Elon Musk has taken another dramatic step toward consolidating his sprawling business empire. On Monday, SpaceX announced that it had acquired xAI, the artificial intelligence startup controlled by Musk, in a deal that further intertwines his ventures and could create the most valuable private company in the world.
While the precise financial terms were not disclosed, people familiar with the transaction said the combined entity would be valued at more than $1 trillion, placing it well ahead of any other privately held company. The move also gives xAI a crucial financial lifeline as it races to compete with more established AI players.
According to individuals briefed on the plans, the newly combined company could pursue an initial public offering as early as June, with Musk aiming to raise roughly $50 billion. Those plans, however, remain fluid and subject to market conditions.
A Strategic Lifeline for xAI
Founded later than rivals like OpenAI and Anthropic, xAI has spent billions of dollars trying to catch up in the increasingly capital-intensive AI race. By folding the startup into SpaceX, Musk effectively shifts part of that financial burden onto a company that already has deep investor backing and lucrative government contracts.

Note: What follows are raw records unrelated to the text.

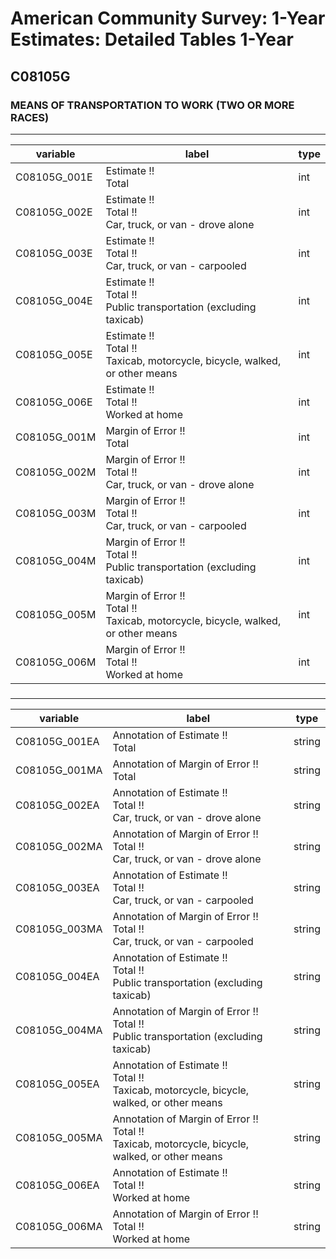 # American Community Survey: 1-Year Estimates: Detailed Tables 1-Year

## C08105G

### MEANS OF TRANSPORTATION TO WORK (TWO OR MORE RACES)

___

| variable | label | type |
| ----- | ----- | ----- |
| C08105G_001E | Estimate !!<br>Total | int |
| C08105G_002E | Estimate !!<br>Total !!<br>Car, truck, or van - drove alone | int |
| C08105G_003E | Estimate !!<br>Total !!<br>Car, truck, or van - carpooled | int |
| C08105G_004E | Estimate !!<br>Total !!<br>Public transportation (excluding taxicab) | int |
| C08105G_005E | Estimate !!<br>Total !!<br>Taxicab, motorcycle, bicycle, walked, or other means | int |
| C08105G_006E | Estimate !!<br>Total !!<br>Worked at home | int |
| C08105G_001M | Margin of Error !!<br>Total | int |
| C08105G_002M | Margin of Error !!<br>Total !!<br>Car, truck, or van - drove alone | int |
| C08105G_003M | Margin of Error !!<br>Total !!<br>Car, truck, or van - carpooled | int |
| C08105G_004M | Margin of Error !!<br>Total !!<br>Public transportation (excluding taxicab) | int |
| C08105G_005M | Margin of Error !!<br>Total !!<br>Taxicab, motorcycle, bicycle, walked, or other means | int |
| C08105G_006M | Margin of Error !!<br>Total !!<br>Worked at home | int |
### 

___

| variable | label | type |
| ----- | ----- | ----- |
| C08105G_001EA | Annotation of Estimate !!<br>Total | string |
| C08105G_001MA | Annotation of Margin of Error !!<br>Total | string |
| C08105G_002EA | Annotation of Estimate !!<br>Total !!<br>Car, truck, or van - drove alone | string |
| C08105G_002MA | Annotation of Margin of Error !!<br>Total !!<br>Car, truck, or van - drove alone | string |
| C08105G_003EA | Annotation of Estimate !!<br>Total !!<br>Car, truck, or van - carpooled | string |
| C08105G_003MA | Annotation of Margin of Error !!<br>Total !!<br>Car, truck, or van - carpooled | string |
| C08105G_004EA | Annotation of Estimate !!<br>Total !!<br>Public transportation (excluding taxicab) | string |
| C08105G_004MA | Annotation of Margin of Error !!<br>Total !!<br>Public transportation (excluding taxicab) | string |
| C08105G_005EA | Annotation of Estimate !!<br>Total !!<br>Taxicab, motorcycle, bicycle, walked, or other means | string |
| C08105G_005MA | Annotation of Margin of Error !!<br>Total !!<br>Taxicab, motorcycle, bicycle, walked, or other means | string |
| C08105G_006EA | Annotation of Estimate !!<br>Total !!<br>Worked at home | string |
| C08105G_006MA | Annotation of Margin of Error !!<br>Total !!<br>Worked at home | string |

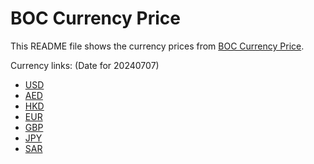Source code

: # BOC Currency Price

This README file shows the currency prices from [BOC Currency Price](https://www.boc.cn/sourcedb/whpj/).

Currency links: (Date for 20240707)

- [USD](https://bocurrencyprice.techina.science/BOC_CURRENCY_PRICE/USD/20240707.json)
- [AED](https://bocurrencyprice.techina.science/BOC_CURRENCY_PRICE/AED/20240707.json)
- [HKD](https://bocurrencyprice.techina.science/BOC_CURRENCY_PRICE/HKD/20240707.json)
- [EUR](https://bocurrencyprice.techina.science/BOC_CURRENCY_PRICE/EUR/20240707.json)
- [GBP](https://bocurrencyprice.techina.science/BOC_CURRENCY_PRICE/GBP/20240707.json)
- [JPY](https://bocurrencyprice.techina.science/BOC_CURRENCY_PRICE/JPY/20240707.json)
- [SAR](https://bocurrencyprice.techina.science/BOC_CURRENCY_PRICE/SAR/20240707.json)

In an internal memo obtained by The New York Times, Musk framed the acquisition in grand, almost science-fiction terms. He described the merger as creating “the most ambitious and vertically integrated innovation engine on Earth — and beyond,” combining rockets, artificial intelligence, satellite internet, direct-to-device communications and real-time information platforms.
At the center of the deal is Musk’s growing belief that AI computing will eventually move to space. Space-based data centers, he argued, would face fewer land constraints and could tap more directly into solar energy, dramatically reducing the long-term cost of large-scale AI computation.
“My estimate is that within two to three years, the lowest-cost way to generate AI compute will be in space,” Musk wrote to SpaceX and xAI employees.
An Unusual Corporate Bet
The merger underscores how Musk increasingly views his companies not as separate businesses, but as interconnected parts of a single ecosystem. Last year, he merged xAI with X, the social media platform formerly known as Twitter, to consolidate data, computing power and talent. Absorbing xAI into SpaceX is a far more consequential leap.
Still, the logic of combining a rocket manufacturer with an AI chatbot and a social media platform is not obvious. Critics have questioned how such a hybrid company helps advance Musk’s long-stated goal of sending humans to Mars.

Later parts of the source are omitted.